The PPARβ/δ-null mouse shows increased NF-κB activity in white adipose tissue. Analysis of the mRNA levels of Pparβ/δ (A), Pdk-4 (B), and Il-6 (C) in white adipose tissue of wild-type (wt) or PPARβ/δ-null (ko) mouse white adipose tissue. Total RNA was isolated and analyzed by RT-PCR. A representative autoradiogram and the quantification normalized to the Aprt mRNA levels are shown. Data are means ± SD of five independent experiments. *P < 0.05. D: Autoradiograph of EMSA performed with a ³²P-labeled NF-κB nucleotide and crude nuclear protein extract (NE). One specific complex, based on competition with a molar excess of unlabeled probe (right), is shown.

FIG. 6.

PPARβ/δ regulates ERK1/2 phosphorylation in adipocytes and white adipose tissue. A: Analysis of ERK and phospho-ERK by immunoblotting of total protein extracts from white adipose tissue of lean and ZDF rats. The MEK1/2 inhibitor U0126 blocks NF-κB activation by LPS. Analysis of the mRNA levels of Mcp-1 (B) and IL-6 (C) in 3T3-L1 adipocytes.
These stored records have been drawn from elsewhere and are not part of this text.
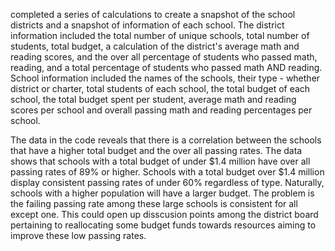 completed a series of calculations to create a snapshot of the school districts and a snapshot of information of each school. 
The district information included the total number of unique schools, total number of students, total budget, a calculation of the district's average math and reading scores, and the over all percentage of students who passed math, reading, and a total percentage of students who passed math AND reading.
School information included the names of the schools, their type - whether district or charter, total students of each school, the total budget of each school, the total budget spent per student, average math and reading scores per school and overall passing math and reading percentages per school.

The data in the code reveals that there is a correlation between the schools that have a higher total budget and the over all passing rates. The data shows that schools with a total budget of under $1.4 million have over all passing rates of 89% or higher. Schools with a total budget over $1.4 million display consistent passing rates of under 60% regardless of type.
Naturally, schools with a higher population will have a larger budget. The problem is the failing passing rate among these large schools is consistent for all except one. 
This could open up disscusion points among the district board pertaining to reallocating some budget funds towards resources aiming to improve these low passing rates.  
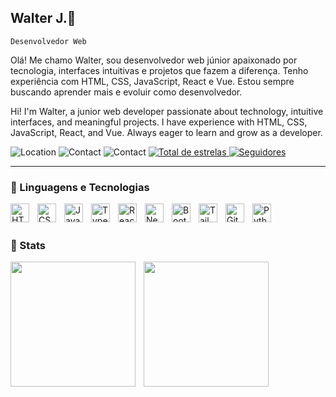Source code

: ## Walter J.👻

`Desenvolvedor Web`
<p>
  Olá! Me chamo Walter, sou desenvolvedor web júnior apaixonado por tecnologia, interfaces intuitivas e projetos que fazem a diferença. Tenho experiência com HTML, CSS, JavaScript, React e Vue. Estou sempre buscando aprender mais e evoluir como desenvolvedor.
</p>
<p>
  Hi! I'm Walter, a junior web developer passionate about technology, intuitive interfaces, and meaningful projects. I have experience with HTML, CSS, JavaScript, React, and Vue. Always eager to learn and grow as a developer.
</p>

<p></p>
<p align="left">
  <img alt="Location"
    src= "https://custom-icon-badges.demolab.com/badge/Brasilia-Brazil-yellow?style=for-the-badge&logo=location&logoColor=white">
    <img alt="Contact"
    src= "https://custom-icon-badges.demolab.com/badge/-+55--(61)--99947--3633-yellow?style=for-the-badge&logo=phone&logoColor=white">
        <img alt="Contact"
    src= "https://custom-icon-badges.demolab.com/badge/-walterjunior.filho@gmail.com-yellow?style=for-the-badge&logo=mention&logoColor=white">
    <a href="https://github.com/Larissakich?tab=repositories&sort=stargazers">
        <img 
            alt="Total de estrelas" 
            title="Total de estrelas GitHub" 
            src="https://custom-icon-badges.demolab.com/github/stars/WalterDevj?color=DFB317&style=for-the-badge&labelColor=555555&logo=star&label=estrelas"
        />
    </a>
    <a href="https://github.com/WalterDevj?tab=followers">
        <img 
            alt="Seguidores" 
            title="Me siga no GitHub" 
            src="https://custom-icon-badges.demolab.com/github/followers/WalterDevj?color=DFB317&labelColor=555555&style=for-the-badge&logo=github&label=Seguidores&logoColor=white"
        />
    </a>

---

### 🤖 Linguagens e Tecnologias

<img 
    align="left" 
    alt="HTML"
    title="HTML" 
    width="30px" 
    style="padding-right: 10px;" 
    src="https://cdn.jsdelivr.net/gh/devicons/devicon@latest/icons/html5/html5-original.svg" 
/>
<img 
    align="left" 
    alt="CSS" 
    title="CSS"
    width="30px" 
    style="padding-right: 10px;" 
    src="https://cdn.jsdelivr.net/gh/devicons/devicon@latest/icons/css3/css3-original.svg" 
/>
<img 
    align="left" 
    alt="JavaScript" 
    title="JavaScript"
    width="30px" 
    style="padding-right: 10px;" 
    src="https://cdn.jsdelivr.net/gh/devicons/devicon@latest/icons/javascript/javascript-original.svg" 
/>
<img 
    align="left" 
    alt="TypeScript"
    title="TypeScript" 
    width="30px" 
    style="padding-right: 10px;" 
    src="https://cdn.jsdelivr.net/gh/devicons/devicon@latest/icons/typescript/typescript-original.svg" 
/>
<img 
    align="left" 
    alt="React"
    title="React" 
    width="30px" 
    style="padding-right: 10px;" 
    src="https://cdn.jsdelivr.net/gh/devicons/devicon@latest/icons/react/react-original.svg" 
/>
<img 
    align="left" 
    alt="Next.js" 
    title="Next.js"
    width="30px" 
    style="padding-right: 10px;" 
    src="https://cdn.jsdelivr.net/gh/devicons/devicon@latest/icons/nextjs/nextjs-original.svg" 
/>
<img 
    align="left" 
    alt="Bootstrap"
    title="Bootstrap" 
    width="30px" 
    style="padding-right: 10px;" 
    src="https://cdn.jsdelivr.net/gh/devicons/devicon@latest/icons/bootstrap/bootstrap-original.svg" 
/>
<img 
    align="left" 
    alt="Tailwind" 
    title="Tailwind"
    width="30px" 
    style="padding-right: 10px;" 
    src="https://cdn.jsdelivr.net/gh/devicons/devicon@latest/icons/tailwindcss/tailwindcss-original.svg" 
/>

<img 
    align="left" 
    alt="Git" 
    title="Git"
    width="30px" 
    style="padding-right: 10px;" 
    src="https://cdn.jsdelivr.net/gh/devicons/devicon@latest/icons/git/git-original.svg" 
/>
<img 
    align="left" 
    alt="Python" 
    title="Python"
    width="30px" 
    style="padding-right: 10px;" 
    src="https://cdn.jsdelivr.net/gh/devicons/devicon@latest/icons/python/python-original.svg" 
/>

<br/>
<br/>


### 📖 Stats
<p>
  <img align="left"
    height="200"
    style="padding-right: 10px"
    src= "https://github-readme-stats.vercel.app/api?username=WalterDevj&show_icons=true&theme=transparent&include_all_commits=true">

  <img align="left"
    height="200"
    style="padding-right: 10px"
    src= "https://github-readme-stats.vercel.app/api/top-langs/?username=WalterDevj&layout=donut&theme=transparent">
</p>

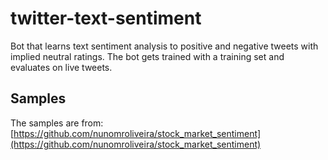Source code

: # twitter-text-sentiment
Bot that learns text sentiment analysis to positive and negative tweets with implied neutral ratings. 
The bot gets trained with a training set and evaluates on live tweets.

## Samples
The samples are from: 
[https://github.com/nunomroliveira/stock_market_sentiment](https://github.com/nunomroliveira/stock_market_sentiment)
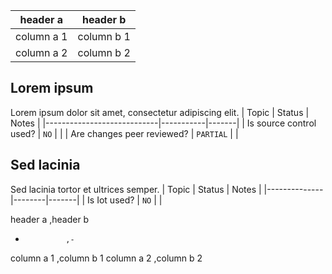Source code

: |header a       |header b|
|-|-|
|column a 1|column b 1|
|column a 2|column b 2|

## Lorem ipsum
Lorem ipsum dolor sit amet, consectetur adipiscing elit.
| Topic                      | Status    | Notes |
|----------------------------|-----------|-------|
| Is source control used?    | `NO`      |       |
| Are changes peer reviewed? | `PARTIAL` |       |


## Sed lacinia
Sed lacinia tortor et ultrices semper.
| Topic        | Status | Notes |
|--------------|--------|-------|
| Is Iot used? | `NO`   |       |


header a       ,header b  
-              ,-         
column a 1     ,column b 1
column a 2     ,column b 2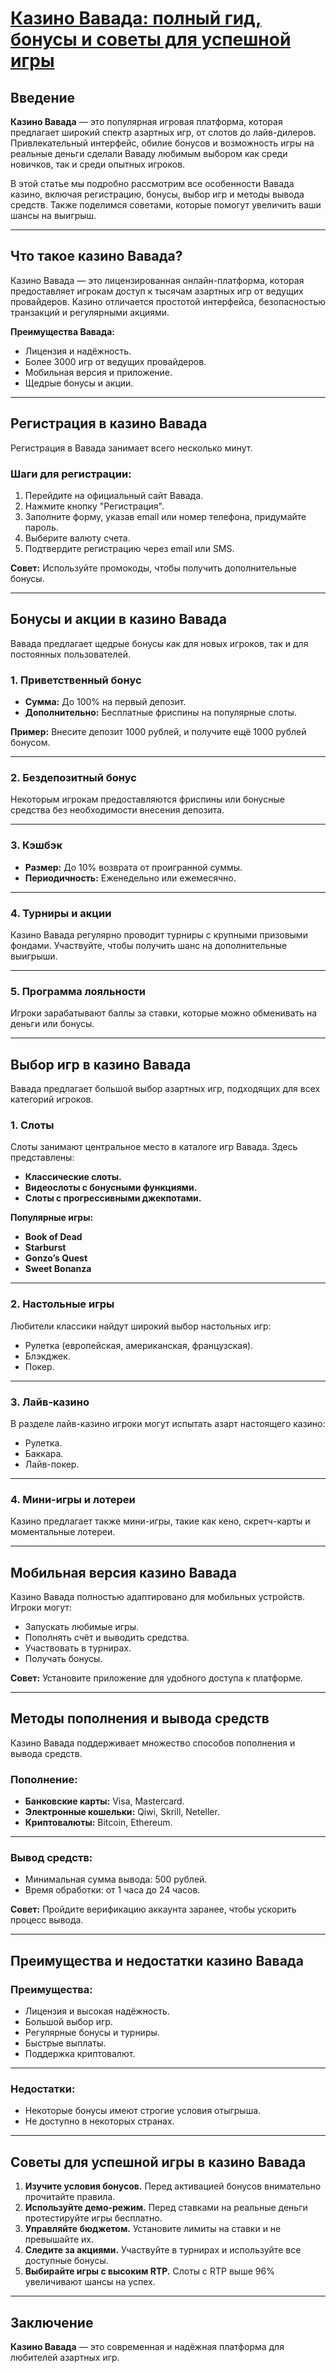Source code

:# [Казино Вавада: полный гид, бонусы и советы для успешной игры](https://partnervavadarv.com?promo=75590753-cc8b-4c4a-8d71-99b7a2293439-jud\&target=register)

## Введение

**Казино Вавада** — это популярная игровая платформа, которая предлагает широкий спектр азартных игр, от слотов до лайв-дилеров. Привлекательный интерфейс, обилие бонусов и возможность игры на реальные деньги сделали Ваваду любимым выбором как среди новичков, так и среди опытных игроков.

В этой статье мы подробно рассмотрим все особенности Вавада казино, включая регистрацию, бонусы, выбор игр и методы вывода средств. Также поделимся советами, которые помогут увеличить ваши шансы на выигрыш.

***

## Что такое казино Вавада?

Казино Вавада — это лицензированная онлайн-платформа, которая предоставляет игрокам доступ к тысячам азартных игр от ведущих провайдеров. Казино отличается простотой интерфейса, безопасностью транзакций и регулярными акциями.

**Преимущества Вавада:**

* Лицензия и надёжность.
* Более 3000 игр от ведущих провайдеров.
* Мобильная версия и приложение.
* Щедрые бонусы и акции.

***

## Регистрация в казино Вавада

Регистрация в Вавада занимает всего несколько минут.

### Шаги для регистрации:

1. Перейдите на официальный сайт Вавада.
2. Нажмите кнопку "Регистрация".
3. Заполните форму, указав email или номер телефона, придумайте пароль.
4. Выберите валюту счета.
5. Подтвердите регистрацию через email или SMS.

**Совет:** Используйте промокоды, чтобы получить дополнительные бонусы.

***

## Бонусы и акции в казино Вавада

Вавада предлагает щедрые бонусы как для новых игроков, так и для постоянных пользователей.

### 1. Приветственный бонус

* **Сумма:** До 100% на первый депозит.
* **Дополнительно:** Бесплатные фриспины на популярные слоты.

**Пример:** Внесите депозит 1000 рублей, и получите ещё 1000 рублей бонусом.

***

### 2. Бездепозитный бонус

Некоторым игрокам предоставляются фриспины или бонусные средства без необходимости внесения депозита.

***

### 3. Кэшбэк

* **Размер:** До 10% возврата от проигранной суммы.
* **Периодичность:** Еженедельно или ежемесячно.

***

### 4. Турниры и акции

Казино Вавада регулярно проводит турниры с крупными призовыми фондами. Участвуйте, чтобы получить шанс на дополнительные выигрыши.

***

### 5. Программа лояльности

Игроки зарабатывают баллы за ставки, которые можно обменивать на деньги или бонусы.

***

## Выбор игр в казино Вавада

Вавада предлагает большой выбор азартных игр, подходящих для всех категорий игроков.

### 1. Слоты

Слоты занимают центральное место в каталоге игр Вавада. Здесь представлены:

* **Классические слоты.**
* **Видеослоты с бонусными функциями.**
* **Слоты с прогрессивными джекпотами.**

**Популярные игры:**

* **Book of Dead**
* **Starburst**
* **Gonzo’s Quest**
* **Sweet Bonanza**

***

### 2. Настольные игры

Любители классики найдут широкий выбор настольных игр:

* Рулетка (европейская, американская, французская).
* Блэкджек.
* Покер.

***

### 3. Лайв-казино

В разделе лайв-казино игроки могут испытать азарт настоящего казино:

* Рулетка.
* Баккара.
* Лайв-покер.

***

### 4. Мини-игры и лотереи

Казино предлагает также мини-игры, такие как кено, скретч-карты и моментальные лотереи.

***

## Мобильная версия казино Вавада

Казино Вавада полностью адаптировано для мобильных устройств. Игроки могут:

* Запускать любимые игры.
* Пополнять счёт и выводить средства.
* Участвовать в турнирах.
* Получать бонусы.

**Совет:** Установите приложение для удобного доступа к платформе.

***

## Методы пополнения и вывода средств

Казино Вавада поддерживает множество способов пополнения и вывода средств.

### Пополнение:

* **Банковские карты:** Visa, Mastercard.
* **Электронные кошельки:** Qiwi, Skrill, Neteller.
* **Криптовалюты:** Bitcoin, Ethereum.

***

### Вывод средств:

* Минимальная сумма вывода: 500 рублей.
* Время обработки: от 1 часа до 24 часов.

**Совет:** Пройдите верификацию аккаунта заранее, чтобы ускорить процесс вывода.

***

## Преимущества и недостатки казино Вавада

### Преимущества:

* Лицензия и высокая надёжность.
* Большой выбор игр.
* Регулярные бонусы и турниры.
* Быстрые выплаты.
* Поддержка криптовалют.

***

### Недостатки:

* Некоторые бонусы имеют строгие условия отыгрыша.
* Не доступно в некоторых странах.

***

## Советы для успешной игры в казино Вавада

1. **Изучите условия бонусов.** Перед активацией бонусов внимательно прочитайте правила.
2. **Используйте демо-режим.** Перед ставками на реальные деньги протестируйте игры бесплатно.
3. **Управляйте бюджетом.** Установите лимиты на ставки и не превышайте их.
4. **Следите за акциями.** Участвуйте в турнирах и используйте все доступные бонусы.
5. **Выбирайте игры с высоким RTP.** Слоты с RTP выше 96% увеличивают шансы на успех.

***

## Заключение

**Казино Вавада** — это современная и надёжная платформа для любителей азартных игр.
Differentiated adipocytes were treated with 100 ng/ml LPS for 6 h in the presence or in the absence of 10 μmol/l of the MEK1/2 inhibitor U0126. Total RNA was isolated and analyzed by RT-PCR. A representative autoradiogram and the quantification normalized to the Aprt mRNA levels are shown. Data are expressed as means ± SD of five independent experiments. *P < 0.05 and ***P < 0.001 vs. control; #P < 0.05 and ##P < 0.001 vs. LPS-exposed cells. Analysis of ERK and phospho-ERK by immunoblotting of total protein extracts from 3T3-L1 adipocytes treated with 100 ng/ml LPS for 10 min in the presence or in the absence of 10 μmol/l of U0126 (D) or 0.5 μmol/l GW501516 (E). F: Wild-type (wt) or PPARb/d-null (ko) mouse white adipose tissue.